Monday, February 05, 2007

Scared in the USA



I've been having panic attacks lately. I wake up and my first thought is "Are we still here?"

Those mornings, I guess I am hoping that the nightmare we are living is over. With the loss of so much of what I was taught made the U.S. exceptional, things can get much worse before they get better. They did for Chileans and Argentinians in the 1970s, for Venezuelans recently, for South Africans in the 1950s and many other nations and peoples. How far back do you want to go? We are not so exceptional as to be able to avoid a similar fate if we don't pay attention. The breakdown in New Orleans is an example to me of fraying at the edges, threads in our fabric torn and unraveling.

It is not just the removal of habeas corpus, the spread of warrantless wiretapping and spying on Internet traffic, cronyism that renders our institutions into hollow shells (re: FEMA), the removal of Dept. of Justice lawyers who don't tow the line etcetera etcetera etcetera. Given the thugs running the show, I no longer trust that the truth or the good will out, or that truth is even the objective. So what have I got to depend on for my safety, my privacy, my human rights?

Today Republicans blocked debate -- debate! -- on the Iraq war, an issue literally bleeding us of our hope and security. Sen.
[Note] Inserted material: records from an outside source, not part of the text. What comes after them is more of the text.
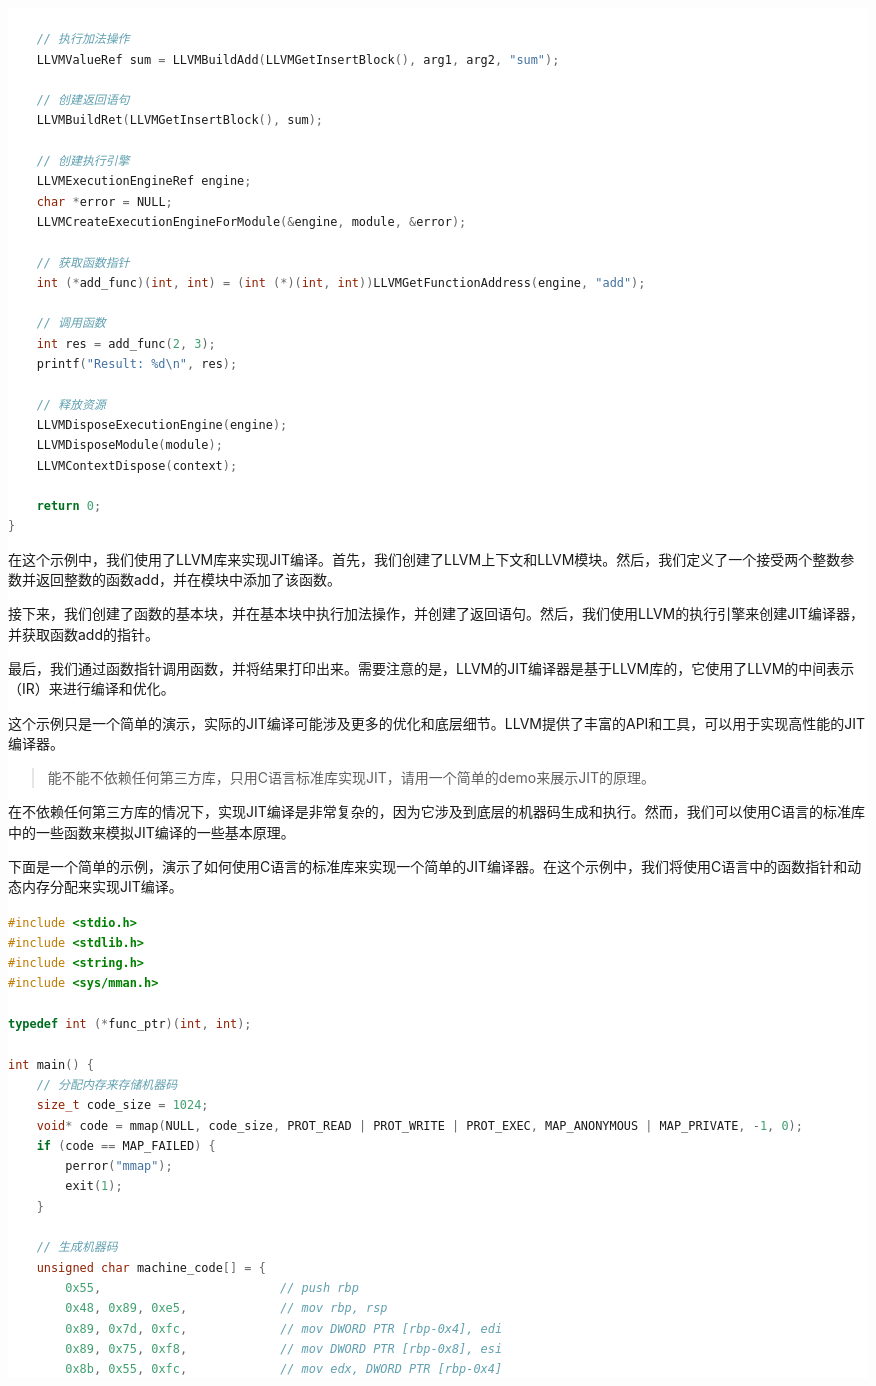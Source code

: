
 ```c

    // 执行加法操作
    LLVMValueRef sum = LLVMBuildAdd(LLVMGetInsertBlock(), arg1, arg2, "sum");

    // 创建返回语句
    LLVMBuildRet(LLVMGetInsertBlock(), sum);

    // 创建执行引擎
    LLVMExecutionEngineRef engine;
    char *error = NULL;
    LLVMCreateExecutionEngineForModule(&engine, module, &error);

    // 获取函数指针
    int (*add_func)(int, int) = (int (*)(int, int))LLVMGetFunctionAddress(engine, "add");

    // 调用函数
    int res = add_func(2, 3);
    printf("Result: %d\n", res);

    // 释放资源
    LLVMDisposeExecutionEngine(engine);
    LLVMDisposeModule(module);
    LLVMContextDispose(context);

    return 0;
}
```

在这个示例中，我们使用了LLVM库来实现JIT编译。首先，我们创建了LLVM上下文和LLVM模块。然后，我们定义了一个接受两个整数参数并返回整数的函数add，并在模块中添加了该函数。

接下来，我们创建了函数的基本块，并在基本块中执行加法操作，并创建了返回语句。然后，我们使用LLVM的执行引擎来创建JIT编译器，并获取函数add的指针。

最后，我们通过函数指针调用函数，并将结果打印出来。需要注意的是，LLVM的JIT编译器是基于LLVM库的，它使用了LLVM的中间表示（IR）来进行编译和优化。

这个示例只是一个简单的演示，实际的JIT编译可能涉及更多的优化和底层细节。LLVM提供了丰富的API和工具，可以用于实现高性能的JIT编译器。

> 能不能不依赖任何第三方库，只用C语言标准库实现JIT，请用一个简单的demo来展示JIT的原理。

在不依赖任何第三方库的情况下，实现JIT编译是非常复杂的，因为它涉及到底层的机器码生成和执行。然而，我们可以使用C语言的标准库中的一些函数来模拟JIT编译的一些基本原理。

下面是一个简单的示例，演示了如何使用C语言的标准库来实现一个简单的JIT编译器。在这个示例中，我们将使用C语言中的函数指针和动态内存分配来实现JIT编译。

```c
#include <stdio.h>
#include <stdlib.h>
#include <string.h>
#include <sys/mman.h>

typedef int (*func_ptr)(int, int);

int main() {
    // 分配内存来存储机器码
    size_t code_size = 1024;
    void* code = mmap(NULL, code_size, PROT_READ | PROT_WRITE | PROT_EXEC, MAP_ANONYMOUS | MAP_PRIVATE, -1, 0);
    if (code == MAP_FAILED) {
        perror("mmap");
        exit(1);
    }

    // 生成机器码
    unsigned char machine_code[] = {
        0x55,                         // push rbp
        0x48, 0x89, 0xe5,             // mov rbp, rsp
        0x89, 0x7d, 0xfc,             // mov DWORD PTR [rbp-0x4], edi
        0x89, 0x75, 0xf8,             // mov DWORD PTR [rbp-0x8], esi
        0x8b, 0x55, 0xfc,             // mov edx, DWORD PTR [rbp-0x4]
```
Gordon Smith of Iraq, after professing anguish over the situation in Iraq and saying he was at the end of his rope, decided the topic wasn't worth a frank discussion for his constituents to see. We Oregonians should all feel infantilized by him. (Sen. Ron Wyden of Oregon voted for the debate, thank you.)

As James Joyce once said, "History is a dream from which we do not awake." Or something like that.